Lamar Miller sits atop the Texans’ running back depth chart, for now.   Miller was able to finish as the RB23 in PPR leagues last year, posting 973 rushing yards and 5 TDs, while adding 25 recepetions for 163 yards and 1 TD through the air.  He is currently being drafted around the RB30 range and presents some value for us here.  With that said, there has been a lot of positive buzz this off-season for D’Onta Foreman.  He was able to return late last year for Week 16 and also played in the wild-card game, a year removed from his Achilles injury in 2017.  Early camp reports are that Foreman is expected to play a much bigger role this season and is being viewed as an asset in the passing game.  I’m into Foreman as a late round dart in redraft leagues because he has the potential to earn more work as the season progresses.  Behind these two, the Texans brought in two UDFA’s in Damarea Crockett and Karan Higdon.  We’ll be watching these two along with Foreman this pre-season to see who’s emerging as the number 3.
DeAndre Hopkins headlines the talented receiving group for the Texans.  He’s finished as the WR1 for two straight seasons now.  He did play through a handful of nagging injuries last year, and has been placed on the PUP list to begin training camp.  Nothing to worry about here, the Texans are just being cautious with their biggest asset.  Hopkins remains worthy of a first round pick and should be considered as early as the fifth overall pick.

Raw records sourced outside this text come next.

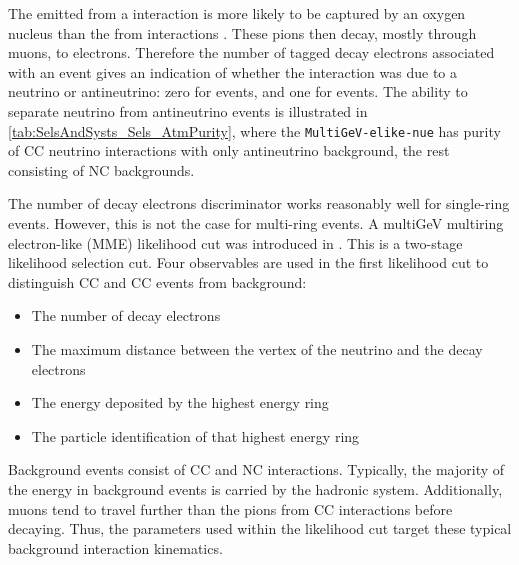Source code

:The \quickmath{\pi^{-}} emitted from a  interaction is more likely to be captured by an oxygen nucleus than the \quickmath{\pi^{+}} from  interactions \cite{LeeKaPik}. These pions then decay, mostly through muons, to electrons. Therefore the number of tagged decay electrons associated with an event gives an indication of whether the interaction was due to a neutrino or antineutrino: zero for  events, and one for  events. The ability to separate neutrino from antineutrino events is illustrated in \autoref{tab:SelsAndSysts_Sels_AtmPurity}, where the \texttt{MultiGeV-elike-nue} has  purity of CC neutrino interactions with only  antineutrino background, the rest consisting of NC backgrounds.

The number of decay electrons discriminator works reasonably well for single-ring events. However, this is not the case for multi-ring events. A multiGeV multiring electron-like (MME) likelihood cut was introduced in \cite{PhysRevD.81.092004, PhysRevD.74.032002}. This is a two-stage likelihood selection cut. Four observables are used in the first likelihood cut to distinguish CC and CC events from background:

\begin{itemize}
\item The number of decay electrons
\item The maximum distance between the vertex of the neutrino and the decay electrons
\item The energy deposited by the highest energy ring
\item The particle identification of that highest energy ring
\end{itemize}

Background events consist of CC\quickmath{\nu_{\mu}} and NC interactions. Typically, the majority of the energy in background events is carried by the hadronic system. Additionally, muons tend to travel further than the pions from CC interactions before decaying. Thus, the parameters used within the likelihood cut target these typical background interaction kinematics.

After Hopkins, we have Will Fuller and Keke Coutee.  Fuller is known to be injury prone, playing in just 31 career games out of 48.  He is currently being drafted in the WR33 range and will often put up some WR1 numbers.  He is also known to be a boom/bust receiver and might be better off in best ball leagues.  I’m open to taking a flier on Fuller, but just know that he’s probably going to miss some games and will have some high highs and low lows.  The player I’m most excited about would be second year Keke Coutee.  Coutee flashed last year as a rookie while playing through a hamstring injury.  He had a monster wild-card weekend, posting 11 receptions for 110 yards and 1 TD. Coutee will primarily line up in the slot and be moved all around the formation, even getting some handoffs and other quick ways to get him the ball.  We did not get to see him stretch the field much vertically last year because of the hamstring, so expect to see him get some more targets deep.  After the top three, we’ll be watching the training camp battle to see who would be the next man up.  Vyncint Smith should be the favorite.  I’ll mention Jester Weah and DeAndre Carter as possible 5th and 6th receievers.  They brought in four UDFA’s so we’ll see if any of the following can turns some heads; Johnnie Dixon, Tyron Johnson, Stephen Louis, Floyd Allen.
Jordan Thomas and Jordan Akins are both entering their second seasons.  They both had some success as a rookie, but Thomas was the one with 4TDs to Akins’ zero.  He’ll be the favorite to earn the starting job now that Ryan Griffin is no longer with the team.  They spent a third round draft pick on Kahale Warring out of San Diego State, so be sure to monitor his training camp to see if he’s impressing.  The Texans have not had a reliable tight end for fantasy for a while now, but I’m open to Jordan Thomas being a TE2 and having some streaming weeks for us this year.